Information provided
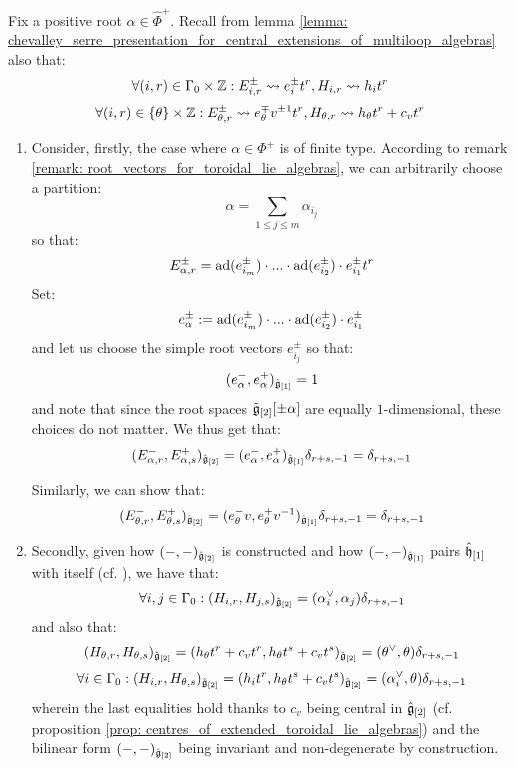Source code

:         \begin{remark} \label{remark: pairing_positive_and_negative_root_spaces_in_toroidal_lie_algebras}
            Fix a positive root $\alpha \in \hat{\Phi}^+$. Recall from lemma \ref{lemma: chevalley_serre_presentation_for_central_extensions_of_multiloop_algebras} also that:
                $$\forall (i, r) \in \Gamma_0 \x \Z: E_{i, r}^{\pm} \mapsto e_i^{\pm} t^r, H_{i, r} \mapsto h_i t^r$$
                $$\forall (i, r) \in \{\theta\} \x \Z: E_{\theta, r}^{\pm} \mapsto e_{\theta}^{\mp} v^{\pm 1} t^r, H_{\theta, r} \mapsto h_{\theta} t^r + c_v t^r$$
            \begin{enumerate}
                \item Consider, firstly, the case where $\alpha \in \Phi^+$ is of finite type. According to remark \ref{remark: root_vectors_for_toroidal_lie_algebras}, we can arbitrarily choose a partition:
                    $$\alpha = \sum_{1 \leq j \leq m} \alpha_{i_j}$$
                so that:
                    $$E_{\alpha, r}^{\pm} = \mathrm{ad}(e_{i_m}^{\pm}) \cdot ... \cdot \mathrm{ad}(e_{i_2}^{\pm}) \cdot e_{i_1}^{\pm} t^r$$
                Set:
                    $$e_{\alpha}^{\pm} := \mathrm{ad}(e_{i_m}^{\pm}) \cdot ... \cdot \mathrm{ad}(e_{i_2}^{\pm}) \cdot e_{i_1}^{\pm}$$
                and let us choose the simple root vectors $e_{i_j}^{\pm}$ so that:
                    $$(e_{\alpha}^-, e_{\alpha}^+)_{\hat{\mathfrak{g}}_{[1]}} = 1$$
                and note that since the root spaces $\tilde{\mathfrak{g}}_{[2]}[\pm\alpha]$ are equally $1$-dimensional, these choices do not matter. We thus get that:
                    $$(E_{\alpha, r}^-, E_{\alpha, s}^+)_{\hat{\mathfrak{g}}_{[2]}} = (e_{\alpha}^-, e_{\alpha}^+)_{\hat{\mathfrak{g}}_{[1]}} \delta_{r + s, -1} = \delta_{r + s, -1}$$

                Similarly, we can show that:
                    $$(E_{\theta, r}^-, E_{\theta, s}^+)_{\hat{\mathfrak{g}}_{[2]}} = (e_{\theta}^- v, e_{\theta}^+ v^{-1})_{\hat{\mathfrak{g}}_{[1]}} \delta_{r + s, -1} = \delta_{r + s, -1}$$
                \item Secondly, given how $(-, -)_{\hat{\mathfrak{g}}_{[2]}}$ is constructed and how $(-, -)_{\hat{\mathfrak{g}}_{[1]}}$ pairs $\hat{\mathfrak{h}}_{[1]}$ with itself (cf. \cite[Chapter 2]{kac_infinite_dimensional_lie_algebras}), we have that:
                    $$\forall i,j \in \Gamma_0: (H_{i, r}, H_{j, s})_{\hat{\mathfrak{g}}_{[2]}} = (\alpha_i^{\vee}, \alpha_j) \delta_{r + s, -1}$$
                and also that:
                    $$(H_{\theta, r}, H_{\theta, s})_{\hat{\mathfrak{g}}_{[2]}} = (h_{\theta} t^r + c_v t^r, h_{\theta} t^s + c_v t^s)_{\hat{\mathfrak{g}}_{[2]}} = (\theta^{\vee}, \theta) \delta_{r + s, -1}$$
                    $$\forall i \in \Gamma_0: (H_{i, r}, H_{\theta, s})_{\hat{\mathfrak{g}}_{[2]}} = (h_i t^r, h_{\theta} t^s + c_v t^s)_{\hat{\mathfrak{g}}_{[2]}} = (\alpha_i^{\vee}, \theta) \delta_{r + s, -1}$$
                wherein the last equalities hold thanks to $c_v$ being central in $\hat{\mathfrak{g}}_{[2]}$ (cf. proposition \ref{prop: centres_of_extended_toroidal_lie_algebras}) and the bilinear form $(-, -)_{\hat{\mathfrak{g}}_{[2]}}$ being invariant and non-degenerate by construction. 


\end{enumerate}
\end{remark}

How to complete this task
Show all lines above holding "choose".

Response area
                \item Consider, firstly, the case where $\alpha \in \Phi^+$ is of finite type. According to remark \ref{remark: root_vectors_for_toroidal_lie_algebras}, we can arbitrarily choose a partition:
                and let us choose the simple root vectors $e_{i_j}^{\pm}$ so that:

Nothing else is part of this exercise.